Tricky 1

La vie s’écoule sereinement chez Grifélins. Ce qui explique la présence de chats âgés, voire très âgés, ayant échappé aux aléas de la vie dehors.  Et je viens aujourd’hui partager avec vous mes questionnements, mes  angoisses et tâtonnements, mes trouvailles concernant les soins à apporter aux chats ayant atteint le quatrième âge. Certains d’entre vous pourront y retrouver des similitudes avec leur propre expérience, et, je l’espère aussi, des pistes  et solutions. Je vous proposerai aujourd’hui, et les jours qui viennent, successivement 3 situations, 3 profils, 3 portraits.

Je commencerai par celui de Tricky, un persan de 16 ans et demi qui vient d’être très malade.

A cet âge (82 ans en âge humain), tout peut se dégrader rapidement. Tricky a subi coup sur coup les assauts d’une gastro, d’un coryza et d’un gros abcès dentaire (on peut remarquer sur la photo un discret gonflement de la joue). Comme si cela ne suffisait pas, l’analyse sanguine a révélé un rein très fatigué. Le pauvre Tricky a donc cumulé les em… si bien qu’il s’est mis à refuser toute nourriture, et que mes quelques tentatives culpabilisées de le gaver n’ont fait que le stresser davantage et le conduire à me prendre en aversion. Il mettait une force incroyable dans l’acte de serrer les mâchoires, tandis que son corps devenait inconsistant et que son regard s’absentait, comme sans vie déjà. Du Smecta, administré par petites boulettes directement dans la gueule, a rapidement soigné la gastro. Mais d’un autre côté,  ça n’a fait encore une fois qu’augmenter sa défiance vis-à-vis d’une main invasive et brutale. Il est très difficile de cumuler les rôles de soigneuse et de nourrisseuse. Plusieurs traitements antibiotiques par injection ont mis un terme au coryza et à l’abcès dentaire. Ce dernier pourra récidiver et il n’est malheureusement pas envisageable de procéder, à cet âge, et dans un tel état de faiblesse, à une extraction. Outre son manque d’odorat, ses douleurs dentaires, son faciès brachycéphale de persan, la mauvaise odeur générée par le pus de l’abcès ne pouvait que lui donner de l’aversion pour une  nourriture dénaturée.

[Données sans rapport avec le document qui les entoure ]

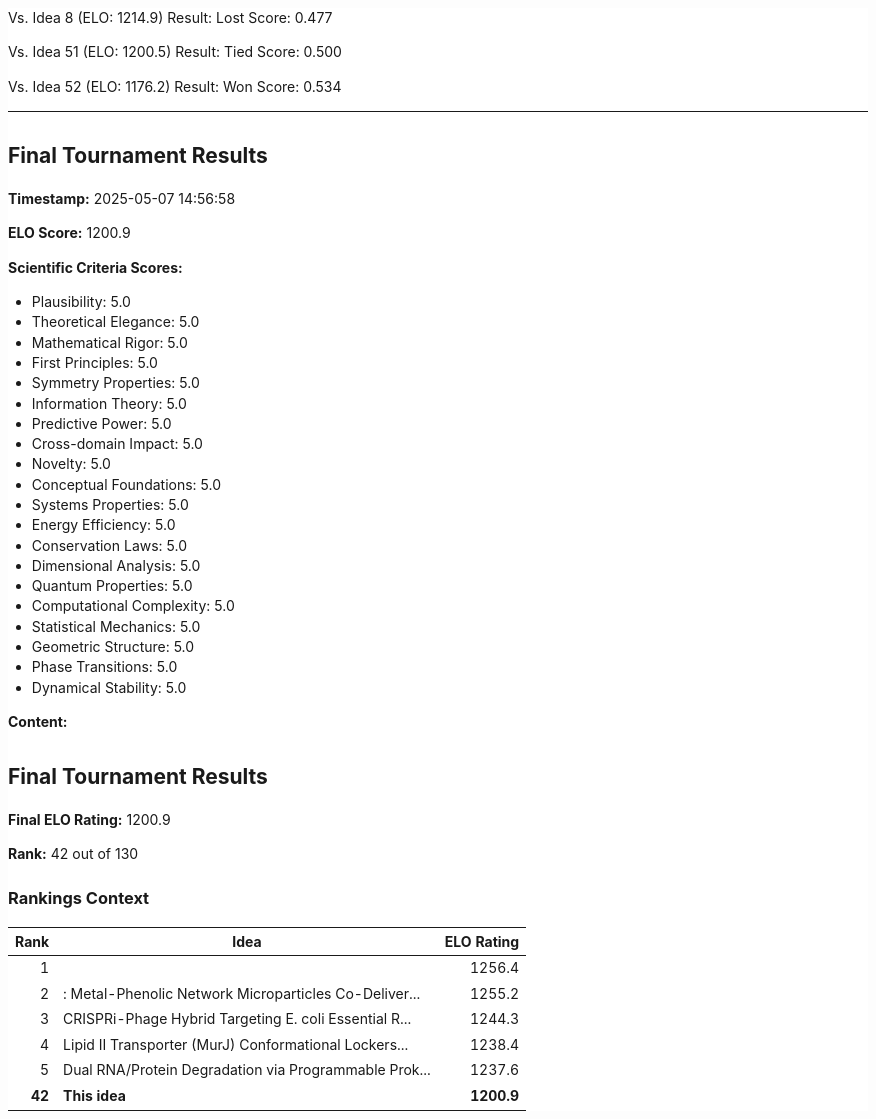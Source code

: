 Vs. Idea 8 (ELO: 1214.9)
Result: Lost
Score: 0.477

Vs. Idea 51 (ELO: 1200.5)
Result: Tied
Score: 0.500

Vs. Idea 52 (ELO: 1176.2)
Result: Won
Score: 0.534


---

## Final Tournament Results

**Timestamp:** 2025-05-07 14:56:58

**ELO Score:** 1200.9

**Scientific Criteria Scores:**

- Plausibility: 5.0
- Theoretical Elegance: 5.0
- Mathematical Rigor: 5.0
- First Principles: 5.0
- Symmetry Properties: 5.0
- Information Theory: 5.0
- Predictive Power: 5.0
- Cross-domain Impact: 5.0
- Novelty: 5.0
- Conceptual Foundations: 5.0
- Systems Properties: 5.0
- Energy Efficiency: 5.0
- Conservation Laws: 5.0
- Dimensional Analysis: 5.0
- Quantum Properties: 5.0
- Computational Complexity: 5.0
- Statistical Mechanics: 5.0
- Geometric Structure: 5.0
- Phase Transitions: 5.0
- Dynamical Stability: 5.0

**Content:**

## Final Tournament Results

**Final ELO Rating:** 1200.9

**Rank:** 42 out of 130

### Rankings Context

| Rank | Idea | ELO Rating |
|---:|---|---:|
| 1 |  | 1256.4 |
| 2 | : Metal-Phenolic Network Microparticles Co-Deliver... | 1255.2 |
| 3 | CRISPRi-Phage Hybrid Targeting E. coli Essential R... | 1244.3 |
| 4 | Lipid II Transporter (MurJ) Conformational Lockers... | 1238.4 |
| 5 | Dual RNA/Protein Degradation via Programmable Prok... | 1237.6 |
| **42** | **This idea** | **1200.9** |
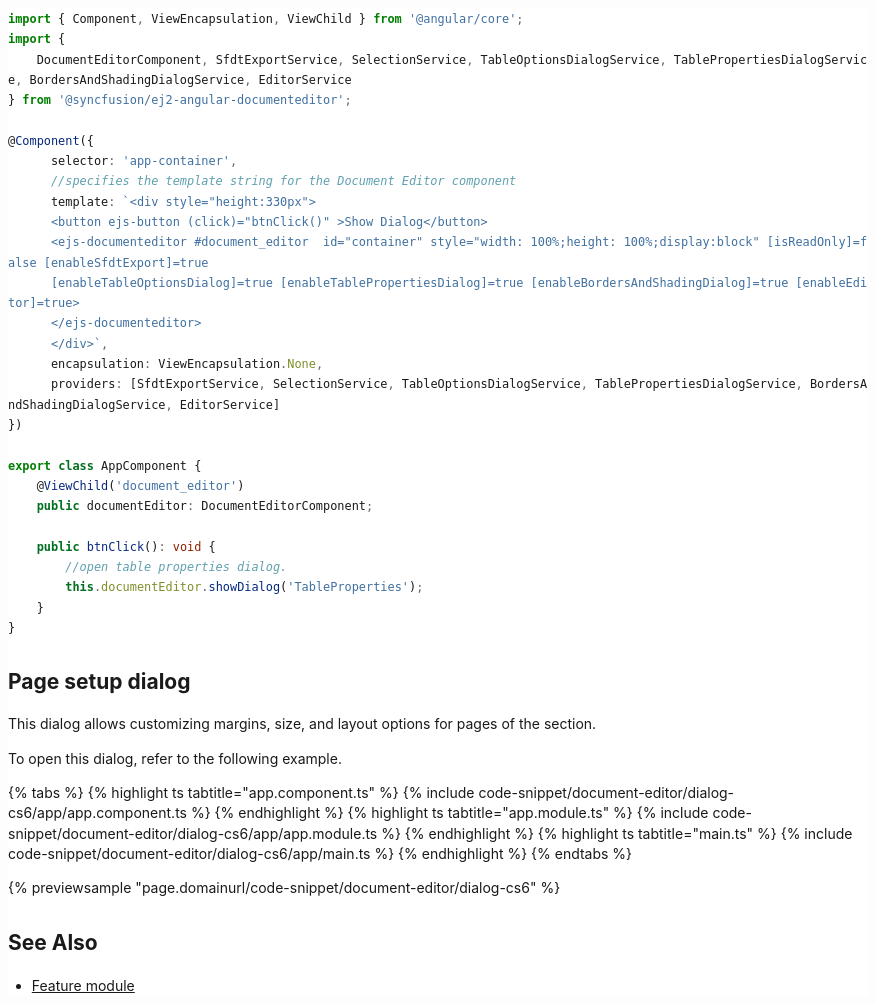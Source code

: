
 ```typescript
import { Component, ViewEncapsulation, ViewChild } from '@angular/core';
import {
    DocumentEditorComponent, SfdtExportService, SelectionService, TableOptionsDialogService, TablePropertiesDialogService, BordersAndShadingDialogService, EditorService
} from '@syncfusion/ej2-angular-documenteditor';

@Component({
      selector: 'app-container',
      //specifies the template string for the Document Editor component
      template: `<div style="height:330px">
      <button ejs-button (click)="btnClick()" >Show Dialog</button>
      <ejs-documenteditor #document_editor  id="container" style="width: 100%;height: 100%;display:block" [isReadOnly]=false [enableSfdtExport]=true
      [enableTableOptionsDialog]=true [enableTablePropertiesDialog]=true [enableBordersAndShadingDialog]=true [enableEditor]=true>
      </ejs-documenteditor>
      </div>`,
      encapsulation: ViewEncapsulation.None,
      providers: [SfdtExportService, SelectionService, TableOptionsDialogService, TablePropertiesDialogService, BordersAndShadingDialogService, EditorService]
})

export class AppComponent {
    @ViewChild('document_editor')
    public documentEditor: DocumentEditorComponent;

    public btnClick(): void {
        //open table properties dialog.
        this.documentEditor.showDialog('TableProperties');
    }
}
```

## Page setup dialog

This dialog allows customizing margins, size, and layout options for pages of the section.

To open this dialog, refer to the following example.

{% tabs %}
{% highlight ts tabtitle="app.component.ts" %}
{% include code-snippet/document-editor/dialog-cs6/app/app.component.ts %}
{% endhighlight %}
{% highlight ts tabtitle="app.module.ts" %}
{% include code-snippet/document-editor/dialog-cs6/app/app.module.ts %}
{% endhighlight %}
{% highlight ts tabtitle="main.ts" %}
{% include code-snippet/document-editor/dialog-cs6/app/main.ts %}
{% endhighlight %}
{% endtabs %}
  
{% previewsample "page.domainurl/code-snippet/document-editor/dialog-cs6" %}

## See Also

* [Feature module](../document-editor/feature-module/)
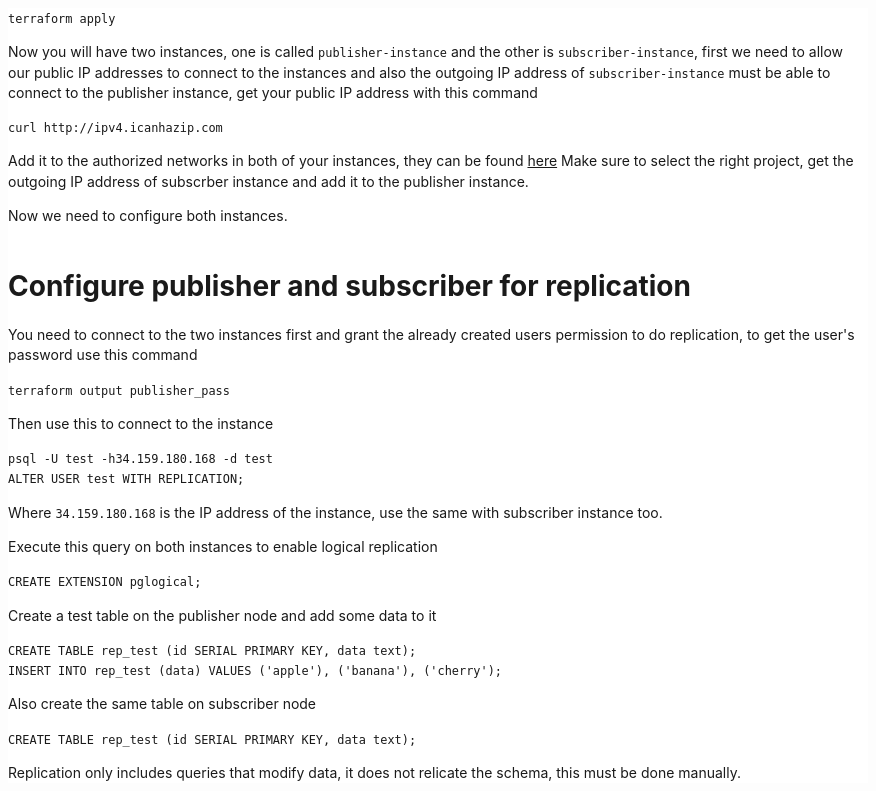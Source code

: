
 ```
terraform apply
```

Now you will have two instances, one is called `publisher-instance` and the other is `subscriber-instance`, first we need
to allow our public IP addresses to connect to the instances and also the outgoing IP address of `subscriber-instance` must
be able to connect to the publisher instance, get your public IP address with this command

```
curl http://ipv4.icanhazip.com
```

Add it to the authorized networks in both of your instances, they can be found [here](https://console.cloud.google.com/sql/instances) Make sure
to select the right project, get the outgoing IP address of subscrber instance and add it to the publisher instance.

Now we need to configure both instances.

# Configure publisher and subscriber for replication

You need to connect to the two instances first and grant the already created users permission to do replication, to get
the user's password use this command

```
terraform output publisher_pass
```
Then use this to connect to the instance
```
psql -U test -h34.159.180.168 -d test
ALTER USER test WITH REPLICATION;
```

Where `34.159.180.168` is the IP address of the instance, use the same with subscriber instance too.

Execute this query on both instances to enable logical replication

```
CREATE EXTENSION pglogical;
```

Create a test table on the publisher node and add some data to it

```
CREATE TABLE rep_test (id SERIAL PRIMARY KEY, data text);
INSERT INTO rep_test (data) VALUES ('apple'), ('banana'), ('cherry');
```

Also create the same table on subscriber node
```
CREATE TABLE rep_test (id SERIAL PRIMARY KEY, data text);
```
Replication only includes queries that modify data, it does not relicate the schema, this must be done manually.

Le pronostic était noir, ainsi que mon moral.

Ce n’est que délivrée de l’administration de médicaments, que j’ai pu tout de même persévérer en lui présentant, toutes les 2-3 heures, une pâtée pour chats hospitalisés. Cela n’a pas été toujours concluant et j’ai passé une ou deux nuits à cogiter sur ce que j’appelais une délivrance pour le lendemain. Mais au matin, j’avais la surprise de retrouver la gamelle vide. Les jours ont passé. Je le laisse maintenant seul avec sa nourriture dans la salle de bain, à l’abri des convoitises de ses congénères. Il en est à 4 repas par jour qu’il vient demander. Son museau le handicape un peu et je l’aide en repoussant la nourriture avec mon doigt, recréant ainsi un petit monticule, plus facile à attraper. Quand il semble fatigué, je l’encourage doucement à continuer, essayant d’en faire ni trop, ni trop peu. Il  apprécie maintenant une pâtée qui malheureusement ne sera plus en vente. Il ne s’en soucie pas. Le moment venu,  nous trouverons !

Cher Tricky, tu manges à présent plus volontairement, et moi, je me nourris de ton appétit. Tu sors de la pièce pour boire. Tu as choisi une autre écuelle d’eau que celle présente à côté de ta nourriture. Tu vas te reposer sur un coussin près du radiateur. Ainsi va ta petite routine. Tu manges, tu gères ta litière, tu te toilettes, tu te reposes. Je te retrouve parfois debout, immobile, un peu perdu. Est-ce faiblesse ? Sénilité ? Les 2 ? C’est de l’humain tout craché de s’encombrer de telles questions ! Tu manifestes juste ton goût d’une vie de chat âgé, de ce que j’en imagine, sur un territoire très réduit. Je projette en toi mes questionnements. Nous faisons ça, au jour le jour. Il y a de la gravité en toi qui m’en impose. Mes nuits sont depuis longtemps entrecoupées. Si je me lève, tu es là qui attend, silencieux. Je te sers un repas et vais me rendormir.Tu valides mes insomnies. Tu m’aides, Tricky.